Honor presented to recording artists for quality jazz fusion performances

The Grammy Award for Best Jazz Fusion Performance was an award given to a song or album for excellence in the jazz fusion genre, a combination of rock and jazz. It was given at the Grammy Awards, which began in 1958 under the name Gramophone Awards. Honors in several categories are presented at the ceremony annually by the National Academy of Recording Arts and Sciences of the United States to "honor artistic achievement, technical proficiency and overall excellence in the recording industry, without regard to album sales or chart position".

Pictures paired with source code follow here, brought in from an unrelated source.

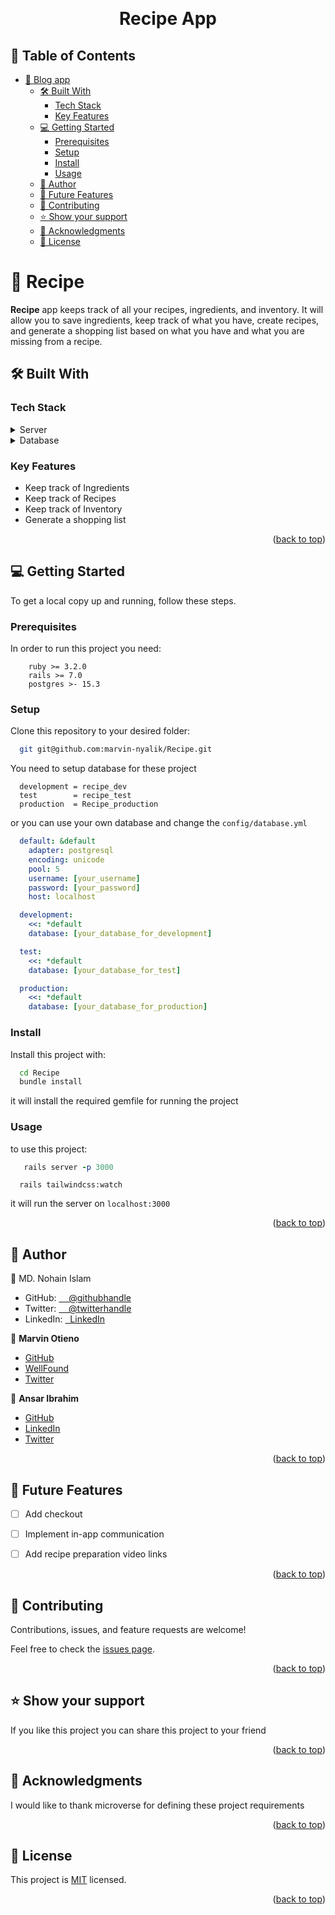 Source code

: <a name="readme-top"></a>

<div align="center">
    <br/>

# Recipe App

</div>
<!-- TABLE OF CONTENTS -->

## 📗 Table of Contents

- [📖 Blog app ](#-blog-app-)
  - [🛠 Built With ](#-built-with-)
    - [Tech Stack ](#tech-stack-)
    - [Key Features ](#key-features-)
  - [💻 Getting Started ](#-getting-started-)
    - [Prerequisites](#prerequisites)
    - [Setup](#setup)
    - [Install](#install)
    - [Usage](#usage)
  - [👥 Author ](#-author-)
  - [🔭 Future Features ](#-future-features-)
  - [🤝 Contributing ](#-contributing-)
  - [⭐️ Show your support ](#️-show-your-support-)
  - [🙏 Acknowledgments ](#-acknowledgments-)
  - [📝 License ](#-license-)

<!-- PROJECT DESCRIPTION -->

# 📖 Recipe <a name="about-project"></a>

**Recipe** app keeps track of all your recipes, ingredients, and inventory. It will allow you to save ingredients, keep track of what you have, create recipes, and generate a shopping list based on what you have and what you are missing from a recipe.

## 🛠 Built With <a name="built-with"></a>

### Tech Stack <a name="tech-stack"></a>

<details>
  <summary>Server</summary>
    <li><a href="https://www.ruby-lang.org/en/">Ruby</a></li>
    <li><a href="https://rubyonrails.org/">Rails</a></li>
</details>
<details>
  <summary>Database</summary>
    <li><a href="https://www.postgresql.org/">Postgres</a></li>
</details>

<!-- Features -->

### Key Features <a name="key-features"></a>

- Keep track of Ingredients
- Keep track of Recipes
- Keep track of Inventory
- Generate a shopping list

<p align="right">(<a href="#readme-top">back to top</a>)</p>

<!-- LIVE DEMO

## 🚀 Live Demo <a name="live-demo"></a>

<!-- GETTING STARTED -->

## 💻 Getting Started <a name="getting-started"></a>

To get a local copy up and running, follow these steps.

### Prerequisites

In order to run this project you need:

```
    ruby >= 3.2.0
    rails >= 7.0
    postgres >- 15.3
```

### Setup

Clone this repository to your desired folder:

```bash
  git git@github.com:marvin-nyalik/Recipe.git
```

You need to setup database for these project

```
  development = recipe_dev
  test        = recipe_test
  production  = Recipe_production
```

or you can use your own database and change the ```config/database.yml```

```yml
  default: &default
    adapter: postgresql
    encoding: unicode
    pool: 5
    username: [your_username]
    password: [your_password]
    host: localhost

  development:
    <<: *default
    database: [your_database_for_development]

  test:
    <<: *default
    database: [your_database_for_test]

  production:
    <<: *default
    database: [your_database_for_production]
```

### Install

Install this project with:

```bash
  cd Recipe
  bundle install
```

it will install the required gemfile for running the project

### Usage

to use this project:

```ruby
   rails server -p 3000
```
```
  rails tailwindcss:watch
```

it will run the server on ```localhost:3000```


<p align="right">(<a href="#readme-top">back to top</a>)</p>


## 👥 Author <a name="author"></a>
👤 MD. Nohain Islam
- GitHub: [&nbsp; &nbsp; @githubhandle](https://github.com/Zafron047)
- Twitter: [&nbsp; &nbsp; @twitterhandle](https://twitter.com/NohainZ)
- LinkedIn: [&nbsp; LinkedIn](https://www.linkedin.com/in/nohain-islam/)

👤 **Marvin Otieno**

- [GitHub](https://github.com/marvin-nyalik)
- [WellFound](https://wellfound.com/u/marvin-otieno)
- [Twitter](https://twitter.com/NyalikMarvin)

👤 **Ansar Ibrahim**
- [GitHub](https://github.com/AnsarIbrahim)
- [LinkedIn](https://linkedin.com/in/ansar-ibrahim/)
- [Twitter](https://twitter.com/ansaradheeb)

<p align="right">(<a href="#readme-top">back to top</a>)</p>

<!-- FUTURE FEATURES -->

## 🔭 Future Features <a name="future-features"></a>

- [ ] Add checkout
- [ ] Implement in-app communication
- [ ] Add recipe preparation video links


<p align="right">(<a href="#readme-top">back to top</a>)</p>

<!-- CONTRIBUTING -->

## 🤝 Contributing <a name="contributing"></a>

Contributions, issues, and feature requests are welcome!

Feel free to check the [issues page](https://github.com/marvin-nyalik/RecipeApp/issues).

<p align="right">(<a href="#readme-top">back to top</a>)</p>

<!-- SUPPORT -->

## ⭐️ Show your support <a name="support"></a>

If you like this project you can share this project to your friend

<p align="right">(<a href="#readme-top">back to top</a>)</p>

<!-- ACKNOWLEDGEMENTS -->

## 🙏 Acknowledgments <a name="acknowledgements"></a>

I would like to thank microverse for defining these project requirements

<p align="right">(<a href="#readme-top">back to top</a>)</p>

<!-- LICENSE -->

## 📝 License <a name="license"></a>

This project is [MIT](./LICENSE) licensed.

<p align="right">(<a href="#readme-top">back to top</a>)</p>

Originally called the Grammy Award for Best Jazz Fusion Performance, Vocal or Instrumental, the award was first presented to the jazz band Weather Report at the 22nd Grammy Awards in 1980 for the album 8:30. In 1988, the category name changed to Best Jazz Fusion Performance and was moved to a newly created Fusion field. The category name was retired before the 33rd Grammy Awards (1992) with the addition of the award for Best Contemporary Jazz Performance (currently known as Best Contemporary Jazz Album).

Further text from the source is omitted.